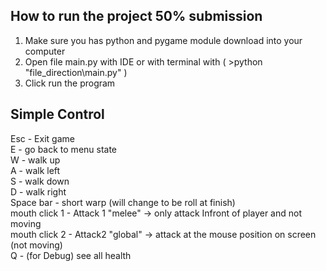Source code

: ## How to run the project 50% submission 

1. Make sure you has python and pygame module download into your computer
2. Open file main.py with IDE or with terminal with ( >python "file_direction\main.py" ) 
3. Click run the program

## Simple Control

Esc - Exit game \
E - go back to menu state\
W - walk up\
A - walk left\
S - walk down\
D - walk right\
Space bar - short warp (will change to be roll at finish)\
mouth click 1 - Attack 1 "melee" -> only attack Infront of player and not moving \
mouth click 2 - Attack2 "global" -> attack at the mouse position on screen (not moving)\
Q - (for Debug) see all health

==

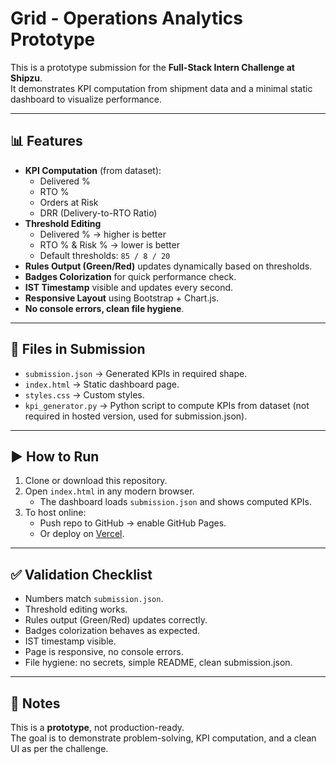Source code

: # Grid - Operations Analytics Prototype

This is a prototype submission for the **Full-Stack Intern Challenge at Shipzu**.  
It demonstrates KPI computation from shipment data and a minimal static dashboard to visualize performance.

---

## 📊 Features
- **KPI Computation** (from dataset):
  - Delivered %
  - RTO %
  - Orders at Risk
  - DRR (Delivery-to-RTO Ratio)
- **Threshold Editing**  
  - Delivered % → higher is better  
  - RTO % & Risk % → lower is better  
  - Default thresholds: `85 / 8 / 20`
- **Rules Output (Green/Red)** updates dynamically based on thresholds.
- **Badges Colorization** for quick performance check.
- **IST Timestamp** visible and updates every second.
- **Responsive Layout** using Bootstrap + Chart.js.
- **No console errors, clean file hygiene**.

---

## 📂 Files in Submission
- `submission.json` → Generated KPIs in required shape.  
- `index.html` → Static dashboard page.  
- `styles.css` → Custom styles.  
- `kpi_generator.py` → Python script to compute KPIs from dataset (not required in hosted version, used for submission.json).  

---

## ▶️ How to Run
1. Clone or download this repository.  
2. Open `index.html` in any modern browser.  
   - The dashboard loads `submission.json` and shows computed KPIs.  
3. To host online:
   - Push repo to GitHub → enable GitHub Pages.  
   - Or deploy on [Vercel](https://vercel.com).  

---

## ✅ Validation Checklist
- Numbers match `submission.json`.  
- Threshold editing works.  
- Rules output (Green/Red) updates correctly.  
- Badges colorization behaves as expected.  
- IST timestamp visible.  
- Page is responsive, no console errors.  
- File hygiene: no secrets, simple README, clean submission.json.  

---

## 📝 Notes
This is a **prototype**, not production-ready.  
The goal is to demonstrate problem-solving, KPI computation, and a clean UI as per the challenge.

---

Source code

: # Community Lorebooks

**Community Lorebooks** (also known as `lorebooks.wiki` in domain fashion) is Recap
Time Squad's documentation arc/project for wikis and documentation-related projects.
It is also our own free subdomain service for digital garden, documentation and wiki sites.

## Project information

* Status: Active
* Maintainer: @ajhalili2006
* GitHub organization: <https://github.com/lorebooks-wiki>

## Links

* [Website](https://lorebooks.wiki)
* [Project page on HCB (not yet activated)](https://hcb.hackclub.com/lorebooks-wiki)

# WORK INSTRUCTIONS
Beginning at the line above with "Esc - Exit game \" and finishing at the line with "mouth click 1", return each line exactly and return nothing else.

# TASK SOLUTION
Esc - Exit game \
E - go back to menu state\
W - walk up\
A - walk left\
S - walk down\
D - walk right\
Space bar - short warp (will change to be roll at finish)\
mouth click 1 - Attack 1 "melee" -> only attack Infront of player and not moving \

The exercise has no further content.